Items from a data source
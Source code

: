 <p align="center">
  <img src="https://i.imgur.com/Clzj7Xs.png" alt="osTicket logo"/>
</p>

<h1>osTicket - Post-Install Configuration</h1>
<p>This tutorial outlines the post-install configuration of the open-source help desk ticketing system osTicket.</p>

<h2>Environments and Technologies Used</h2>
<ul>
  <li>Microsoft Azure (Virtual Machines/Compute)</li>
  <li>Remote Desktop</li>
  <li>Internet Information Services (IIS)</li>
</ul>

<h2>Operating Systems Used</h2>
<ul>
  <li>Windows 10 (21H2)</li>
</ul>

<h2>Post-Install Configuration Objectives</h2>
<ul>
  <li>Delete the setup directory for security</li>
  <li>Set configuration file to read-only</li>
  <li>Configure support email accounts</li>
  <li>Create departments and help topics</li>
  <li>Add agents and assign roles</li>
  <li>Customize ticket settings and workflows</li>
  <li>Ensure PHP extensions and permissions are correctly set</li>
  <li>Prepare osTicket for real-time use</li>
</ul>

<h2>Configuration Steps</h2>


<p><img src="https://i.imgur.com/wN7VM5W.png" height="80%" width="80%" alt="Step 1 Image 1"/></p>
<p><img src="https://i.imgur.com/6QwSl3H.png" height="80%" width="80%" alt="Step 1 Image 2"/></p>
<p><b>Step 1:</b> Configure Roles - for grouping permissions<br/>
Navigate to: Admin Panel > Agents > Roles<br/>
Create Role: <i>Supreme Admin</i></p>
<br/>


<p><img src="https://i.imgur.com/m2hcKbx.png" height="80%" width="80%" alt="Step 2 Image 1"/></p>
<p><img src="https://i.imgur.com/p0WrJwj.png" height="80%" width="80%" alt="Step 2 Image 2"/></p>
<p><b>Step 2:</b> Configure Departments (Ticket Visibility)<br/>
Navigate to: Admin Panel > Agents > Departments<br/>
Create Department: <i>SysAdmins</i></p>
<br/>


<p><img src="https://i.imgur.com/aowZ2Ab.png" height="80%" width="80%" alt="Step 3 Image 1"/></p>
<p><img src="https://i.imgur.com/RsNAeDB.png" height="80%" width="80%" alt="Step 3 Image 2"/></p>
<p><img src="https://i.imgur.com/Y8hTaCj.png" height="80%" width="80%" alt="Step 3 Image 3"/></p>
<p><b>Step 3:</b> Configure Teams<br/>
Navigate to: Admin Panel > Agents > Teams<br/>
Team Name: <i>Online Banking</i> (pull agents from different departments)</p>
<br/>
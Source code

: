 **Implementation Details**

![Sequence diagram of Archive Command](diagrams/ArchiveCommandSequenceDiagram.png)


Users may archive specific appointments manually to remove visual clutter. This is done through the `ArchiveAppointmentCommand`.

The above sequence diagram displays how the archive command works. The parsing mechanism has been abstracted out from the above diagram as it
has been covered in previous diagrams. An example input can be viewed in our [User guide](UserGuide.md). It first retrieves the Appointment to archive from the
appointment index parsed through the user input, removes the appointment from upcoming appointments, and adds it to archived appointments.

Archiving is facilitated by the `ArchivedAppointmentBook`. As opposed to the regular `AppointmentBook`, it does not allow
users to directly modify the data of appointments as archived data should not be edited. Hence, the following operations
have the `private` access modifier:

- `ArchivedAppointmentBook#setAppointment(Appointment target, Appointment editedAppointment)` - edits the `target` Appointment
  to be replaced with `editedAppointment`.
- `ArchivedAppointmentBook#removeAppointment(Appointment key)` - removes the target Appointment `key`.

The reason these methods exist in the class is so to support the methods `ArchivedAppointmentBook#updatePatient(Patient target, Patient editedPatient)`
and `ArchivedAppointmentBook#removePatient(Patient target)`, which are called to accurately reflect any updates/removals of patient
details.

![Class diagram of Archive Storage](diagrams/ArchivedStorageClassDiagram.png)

▸ **ABOUT THIS TASK**: Every record is to be retyped exactly as given.

▸ **SOLUTION TO THE EXERCISE**:
Source code

: <p align="center">
  <img src="https://i.imgur.com/Clzj7Xs.png" alt="osTicket logo"/>
</p>

<h1>osTicket - Post-Install Configuration</h1>
<p>This tutorial outlines the post-install configuration of the open-source help desk ticketing system osTicket.</p>

<h2>Environments and Technologies Used</h2>
<ul>
  <li>Microsoft Azure (Virtual Machines/Compute)</li>
  <li>Remote Desktop</li>
  <li>Internet Information Services (IIS)</li>
</ul>

<h2>Operating Systems Used</h2>
<ul>
  <li>Windows 10 (21H2)</li>
</ul>

<h2>Post-Install Configuration Objectives</h2>
<ul>
  <li>Delete the setup directory for security</li>
  <li>Set configuration file to read-only</li>
  <li>Configure support email accounts</li>
  <li>Create departments and help topics</li>
  <li>Add agents and assign roles</li>
  <li>Customize ticket settings and workflows</li>
  <li>Ensure PHP extensions and permissions are correctly set</li>
  <li>Prepare osTicket for real-time use</li>
</ul>

<h2>Configuration Steps</h2>


<p><img src="https://i.imgur.com/wN7VM5W.png" height="80%" width="80%" alt="Step 1 Image 1"/></p>
<p><img src="https://i.imgur.com/6QwSl3H.png" height="80%" width="80%" alt="Step 1 Image 2"/></p>
<p><b>Step 1:</b> Configure Roles - for grouping permissions<br/>
Navigate to: Admin Panel > Agents > Roles<br/>
Create Role: <i>Supreme Admin</i></p>
<br/>


<p><img src="https://i.imgur.com/m2hcKbx.png" height="80%" width="80%" alt="Step 2 Image 1"/></p>
<p><img src="https://i.imgur.com/p0WrJwj.png" height="80%" width="80%" alt="Step 2 Image 2"/></p>
<p><b>Step 2:</b> Configure Departments (Ticket Visibility)<br/>
Navigate to: Admin Panel > Agents > Departments<br/>
Create Department: <i>SysAdmins</i></p>
<br/>


<p><img src="https://i.imgur.com/aowZ2Ab.png" height="80%" width="80%" alt="Step 3 Image 1"/></p>
<p><img src="https://i.imgur.com/RsNAeDB.png" height="80%" width="80%" alt="Step 3 Image 2"/></p>
<p><img src="https://i.imgur.com/Y8hTaCj.png" height="80%" width="80%" alt="Step 3 Image 3"/></p>
<p><b>Step 3:</b> Configure Teams<br/>
Navigate to: Admin Panel > Agents > Teams<br/>
Team Name: <i>Online Banking</i> (pull agents from different departments)</p>
<br/>
Source code

: **Implementation Details**

![Sequence diagram of Archive Command](diagrams/ArchiveCommandSequenceDiagram.png)


Users may archive specific appointments manually to remove visual clutter. This is done through the `ArchiveAppointmentCommand`.

The above sequence diagram displays how the archive command works. The parsing mechanism has been abstracted out from the above diagram as it
has been covered in previous diagrams. An example input can be viewed in our [User guide](UserGuide.md). It first retrieves the Appointment to archive from the
appointment index parsed through the user input, removes the appointment from upcoming appointments, and adds it to archived appointments.

Archiving is facilitated by the `ArchivedAppointmentBook`. As opposed to the regular `AppointmentBook`, it does not allow
users to directly modify the data of appointments as archived data should not be edited. Hence, the following operations
have the `private` access modifier:

- `ArchivedAppointmentBook#setAppointment(Appointment target, Appointment editedAppointment)` - edits the `target` Appointment
  to be replaced with `editedAppointment`.
- `ArchivedAppointmentBook#removeAppointment(Appointment key)` - removes the target Appointment `key`.

The reason these methods exist in the class is so to support the methods `ArchivedAppointmentBook#updatePatient(Patient target, Patient editedPatient)`
and `ArchivedAppointmentBook#removePatient(Patient target)`, which are called to accurately reflect any updates/removals of patient
details.

![Class diagram of Archive Storage](diagrams/ArchivedStorageClassDiagram.png)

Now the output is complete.